Заходя в свой номер, представитель открыл дверь едва ли больше чем на тридцать сантиметров. Только так, чтобы протиснуться боком. И, включив свет, осмотрел пол.
Несколько случайно оброненных им на пол соринок были сдвинуты в сторону. Значит, дверь открывалась. Хотя уборки не было.
Шкаф тоже открывали. Потому что был оборван волосок, приклеенный к дверце с помощью капельки коньяка. Старый, но безотказно срабатывающий на дилетантах способ проверки нарушения конституционного права неприкосновенности жилища.
Правда, дверь и шкаф могли быть случайностью. Корыстным любопытством обслуживающего персонала. А вот бронированный с шифрозамком кейс...
Представитель внимательно осмотрел створки. Здесь волоски были на месте. И значит... И, значит, в кейс лазил кто-то посторонний! Причем очень опытный посторонний. Потому что умудрился шифрозамок открыть. И снова закрыть! И волоски обнаружить и приклеить на место. На чем и прокололся. По той простейшей причине, что один из тех волосков был специально недоклеен и держался на честном слове. А теперь приляпан намертво. Переиграл сам себя неизвестный визитер. Перестарался в уборке помещения при уходе.
А тот дядя утверждал, что «такие здесь не проживают». А какие тогда проживают? Если после встречи с ними невскрываемые шифрозамки вскрываются и контрольные волоски на место приклеиваются?
Нет, не соврал шеф. По адресу направил. К очень серьезным людям направил. О чем можно судить хотя бы по тому, что, прежде чем вступать в контакт, предпочли присмотреться к неизвестному визитеру, проверить его документы и его кредитоспособность. И, будем надеяться, удовлетворились и тем и другим в полной мере. Потому что документы, банковские справки, выписки и прочие оставленные в кейсе ксивы выполнены на высоком идейно-художественном и полиграфическом уровне. Так что непрофессионалу не подкопаться. Тем более что настоящих печатей шейхов, равно как их самих, они в глаза не видели.

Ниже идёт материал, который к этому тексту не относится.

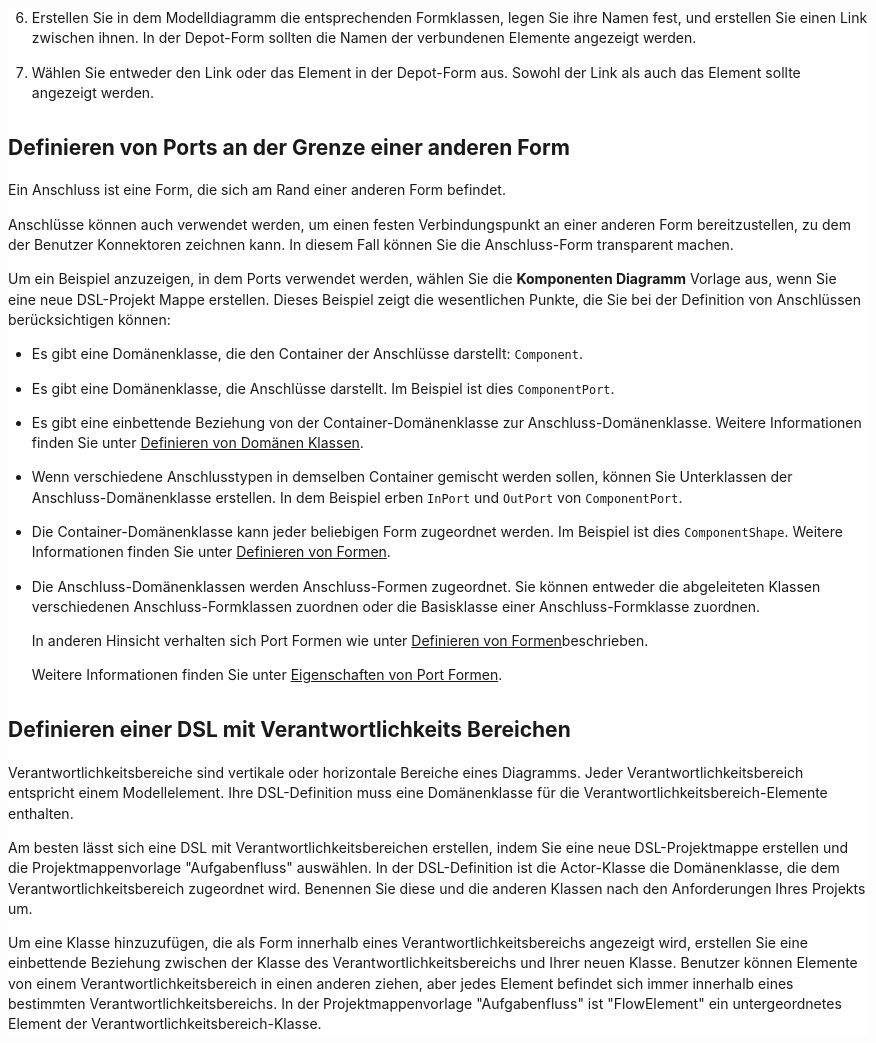 6. Erstellen Sie in dem Modelldiagramm die entsprechenden Formklassen, legen Sie ihre Namen fest, und erstellen Sie einen Link zwischen ihnen. In der Depot-Form sollten die Namen der verbundenen Elemente angezeigt werden.

7. Wählen Sie entweder den Link oder das Element in der Depot-Form aus. Sowohl der Link als auch das Element sollte angezeigt werden.

## <a name="ports"></a>Definieren von Ports an der Grenze einer anderen Form
 Ein Anschluss ist eine Form, die sich am Rand einer anderen Form befindet.

 Anschlüsse können auch verwendet werden, um einen festen Verbindungspunkt an einer anderen Form bereitzustellen, zu dem der Benutzer Konnektoren zeichnen kann. In diesem Fall können Sie die Anschluss-Form transparent machen.

 Um ein Beispiel anzuzeigen, in dem Ports verwendet werden, wählen Sie die **Komponenten Diagramm** Vorlage aus, wenn Sie eine neue DSL-Projekt Mappe erstellen. Dieses Beispiel zeigt die wesentlichen Punkte, die Sie bei der Definition von Anschlüssen berücksichtigen können:

- Es gibt eine Domänenklasse, die den Container der Anschlüsse darstellt: `Component`.

- Es gibt eine Domänenklasse, die Anschlüsse darstellt. Im Beispiel ist dies `ComponentPort`.

- Es gibt eine einbettende Beziehung von der Container-Domänenklasse zur Anschluss-Domänenklasse. Weitere Informationen finden Sie unter [Definieren von Domänen Klassen](#classes).

- Wenn verschiedene Anschlusstypen in demselben Container gemischt werden sollen, können Sie Unterklassen der Anschluss-Domänenklasse erstellen. In dem Beispiel erben `InPort` und `OutPort` von `ComponentPort`.

- Die Container-Domänenklasse kann jeder beliebigen Form zugeordnet werden. Im Beispiel ist dies `ComponentShape`. Weitere Informationen finden Sie unter [Definieren von Formen](#shapes).

- Die Anschluss-Domänenklassen werden Anschluss-Formen zugeordnet. Sie können entweder die abgeleiteten Klassen verschiedenen Anschluss-Formklassen zuordnen oder die Basisklasse einer Anschluss-Formklasse zuordnen.

  In anderen Hinsicht verhalten sich Port Formen wie unter [Definieren von Formen](#shapes)beschrieben.

  Weitere Informationen finden Sie unter [Eigenschaften von Port Formen](../modeling/properties-of-port-shapes.md).

## <a name="swimlanes"></a>Definieren einer DSL mit Verantwortlichkeits Bereichen
 Verantwortlichkeitsbereiche sind vertikale oder horizontale Bereiche eines Diagramms. Jeder Verantwortlichkeitsbereich entspricht einem Modellelement. Ihre DSL-Definition muss eine Domänenklasse für die Verantwortlichkeitsbereich-Elemente enthalten.

 Am besten lässt sich eine DSL mit Verantwortlichkeitsbereichen erstellen, indem Sie eine neue DSL-Projektmappe erstellen und die Projektmappenvorlage "Aufgabenfluss" auswählen. In der DSL-Definition ist die Actor-Klasse die Domänenklasse, die dem Verantwortlichkeitsbereich zugeordnet wird. Benennen Sie diese und die anderen Klassen nach den Anforderungen Ihres Projekts um.

 Um eine Klasse hinzuzufügen, die als Form innerhalb eines Verantwortlichkeitsbereichs angezeigt wird, erstellen Sie eine einbettende Beziehung zwischen der Klasse des Verantwortlichkeitsbereichs und Ihrer neuen Klasse. Benutzer können Elemente von einem Verantwortlichkeitsbereich in einen anderen ziehen, aber jedes Element befindet sich immer innerhalb eines bestimmten Verantwortlichkeitsbereichs. In der Projektmappenvorlage "Aufgabenfluss" ist "FlowElement" ein untergeordnetes Element der Verantwortlichkeitsbereich-Klasse.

Отсюда будем считать, что представление полномочного посла шейха состоялось. Верительные грамоты вручены. Изучены. И приняты. Осталось дождаться приглашения на высокий прием.
Который не заставил себя долго ждать.
Вечером следующего дня в номер к полномочному и в чем-то чрезвычайному представителю явился гость. Без спроса явился. И без предупреждения.
— Здравствуйте, — сказал он. — Вы искали Федорова?
— Да. По адресу Привокзальная, 35. Но там сказали, что таких нет.
— Вам сказали правильно. Там действительно таких нет. Там другие.
— Я от...
— Я знаю. Мы позвонили ему. В больницу. И навели кое-какие справки.
— Я, конечно, извиняюсь. Но он виноват сам...
— Я все понимаю. Он нарушил условия сделки. Он хотел получить больше, чем ему полагалось за такого рода услуги.
— Я не думал...
— Довольно об этом. Что вам нужно? От Федорова.
— Оружие.
— Оружие в охотничьих магазинах. Пожалуйста, идите, выбирайте, покупайте. Лично я рекомендую вертикалки тульского завода. Очень хороший бой. И цена невысокая.
— Извините, я неправильно выразился. Мне нужно вооружение. Мне нужно тяжелое вооружение.
— Это другой разговор. Какое вооружение вас интересует?
Вот так запросто. Как будто разговор идет о партии зажигалок. Или газонокосилок.
— Меня много что интересует.
— Конкретно, пожалуйста.
— Танки «Т-80». Системы залпового огня. Зенитно-ракетные комплексы. Боевые машины пехоты. Локаторы. Комплектующие... — перечислил представитель список требуемых вооружений.
— Набор серьезный. Сразу и все предложить мы не можем. Но кое-что постараемся. Что вас интересует в первую очередь?
— Танки «Т-80». Три штуки.
— Трех танков сегодня в наличии нет. Есть более старых образцов. В неограниченном количестве.
— Старых не надо. Шейх не будет брать старое вооружение. Только самое современное.
— Тогда могу предложить один экземпляр. Самый новый. Без эксплуатации. Наезд сто пятьдесят километров. Тропический вариант.
— Одного мало.
— Плюс пятьдесят комплектов боеприпасов. Запасные ствол пушки, мотор, траки.
— А обычно?
— Обычная комплектация уже. Без стволов и мотора. Обычно заказ выполняют другие поставщики. Но сегодня они пустые. Вы опоздали буквально на несколько дней. Следующая партия ожидается не раньше чем через две-три недели. Сами понимаете, товар ходовой, уходит быстро, запас ограничен.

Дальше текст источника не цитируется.